Yenti menjelaskan kasus-kasus yang terkait dengan pencucian uang yang ditangani Kepolisian dan Kejaksaan, antara lain, kasus pembobolan bank BNI sebesar Rp1,3 triliun dengan terpidana Adrian Woworuntu yang dihukum seumur hidup.
Kemudian kasus Dicky Iskandar Dinata (terkait korupsi Bank Negara Indonesia) dihukum 20 tahun penjara.
Kasus Dana Pensiun dan Bank Mandiri cabang Rawamangun dengan terpidana Agus Rahardjo yang dihukum 13 tahun penjara.

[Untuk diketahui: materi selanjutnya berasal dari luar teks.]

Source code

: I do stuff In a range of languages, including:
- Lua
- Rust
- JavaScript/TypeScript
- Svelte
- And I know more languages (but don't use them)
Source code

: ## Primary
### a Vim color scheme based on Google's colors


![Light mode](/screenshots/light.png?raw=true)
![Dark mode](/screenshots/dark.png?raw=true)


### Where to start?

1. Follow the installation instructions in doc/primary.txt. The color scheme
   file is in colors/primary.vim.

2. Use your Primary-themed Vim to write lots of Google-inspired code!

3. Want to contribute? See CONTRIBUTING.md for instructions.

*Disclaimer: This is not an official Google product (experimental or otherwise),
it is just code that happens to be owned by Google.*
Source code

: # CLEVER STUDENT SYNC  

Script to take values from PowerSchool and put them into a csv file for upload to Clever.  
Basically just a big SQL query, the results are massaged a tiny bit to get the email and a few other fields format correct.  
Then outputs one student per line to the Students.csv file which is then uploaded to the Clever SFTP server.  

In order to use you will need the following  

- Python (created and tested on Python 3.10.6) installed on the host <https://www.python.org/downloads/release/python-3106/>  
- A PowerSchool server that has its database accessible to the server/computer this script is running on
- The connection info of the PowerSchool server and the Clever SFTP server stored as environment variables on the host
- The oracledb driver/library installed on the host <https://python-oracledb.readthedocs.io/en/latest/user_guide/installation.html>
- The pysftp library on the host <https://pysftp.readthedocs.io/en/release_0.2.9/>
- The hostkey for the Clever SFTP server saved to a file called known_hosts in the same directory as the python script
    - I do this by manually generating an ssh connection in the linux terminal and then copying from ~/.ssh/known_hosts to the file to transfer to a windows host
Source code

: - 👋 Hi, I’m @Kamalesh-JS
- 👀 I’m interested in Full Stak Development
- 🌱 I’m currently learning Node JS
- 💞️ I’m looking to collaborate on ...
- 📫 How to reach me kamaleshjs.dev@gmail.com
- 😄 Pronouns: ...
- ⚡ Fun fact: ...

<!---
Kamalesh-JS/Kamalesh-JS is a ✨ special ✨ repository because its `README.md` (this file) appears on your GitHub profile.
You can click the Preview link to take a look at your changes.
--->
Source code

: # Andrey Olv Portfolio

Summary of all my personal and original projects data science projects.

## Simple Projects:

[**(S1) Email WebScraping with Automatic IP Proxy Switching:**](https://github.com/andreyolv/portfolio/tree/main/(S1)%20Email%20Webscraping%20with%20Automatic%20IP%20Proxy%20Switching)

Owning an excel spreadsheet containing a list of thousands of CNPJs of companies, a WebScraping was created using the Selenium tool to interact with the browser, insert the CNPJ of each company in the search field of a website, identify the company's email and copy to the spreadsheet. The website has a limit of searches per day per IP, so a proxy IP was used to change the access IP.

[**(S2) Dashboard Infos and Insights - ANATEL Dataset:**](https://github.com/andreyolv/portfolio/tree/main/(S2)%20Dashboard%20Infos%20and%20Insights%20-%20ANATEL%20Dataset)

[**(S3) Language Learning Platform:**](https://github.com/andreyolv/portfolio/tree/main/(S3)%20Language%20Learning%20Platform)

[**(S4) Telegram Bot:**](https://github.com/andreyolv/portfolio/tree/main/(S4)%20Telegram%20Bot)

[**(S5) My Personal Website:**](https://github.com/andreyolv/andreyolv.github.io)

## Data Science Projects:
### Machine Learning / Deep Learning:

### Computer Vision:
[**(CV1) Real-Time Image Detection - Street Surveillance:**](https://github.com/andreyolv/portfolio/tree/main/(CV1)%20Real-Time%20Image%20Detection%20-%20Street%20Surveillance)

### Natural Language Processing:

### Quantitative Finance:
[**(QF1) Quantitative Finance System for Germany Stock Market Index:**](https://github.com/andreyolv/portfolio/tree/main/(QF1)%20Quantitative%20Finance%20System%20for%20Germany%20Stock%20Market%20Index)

Kasus korupsi pajak Bahasyim Assifie yang divonis 12 tahun penjara. Belakangan ini muncul kasus Malinda Dee, Andhika Gumilang, Askrindo dan narkotika yang semua tersangkanya dikenakan pasal pencucian uang.
"Apa alasan KPK ragu menerapkan Undang-Undang Pencucian Uang? Kalau tidak berani, serahkan saja penyidikan ke polisi," ungkap Yenti di Jakarta, Kamis (10/5).
Ia mengatakan pasal korupsi yang dituduhkan KPK sudah cukup menjadi tindak pidana utama untuk menjerat pelaku dengan pencucian uang.
Penerapan pasal pencucian uang, kata Yenti dapat menjadi strategi KPK mengungkap tindak pidana korupsi dengan menelusuri aliran transaksi keuangan.
"Tidak disarankan usut korupsi dulu. Seharusnya semua (korupsi dan pencucian uang) dalam satu dakwaan," katanya.
Saat ini KPK sedang mengusut terkait aliran dana terdakwa kasus Wisma Atlet SEA Games, saham Garuda maupun beberapa proyek kementerian yang melibatkan mantan Bendahara Umum Partai Demokrat, M Nazaruddin.
Diduga uang suap dalam kasus itu berasal dari pencucian uang.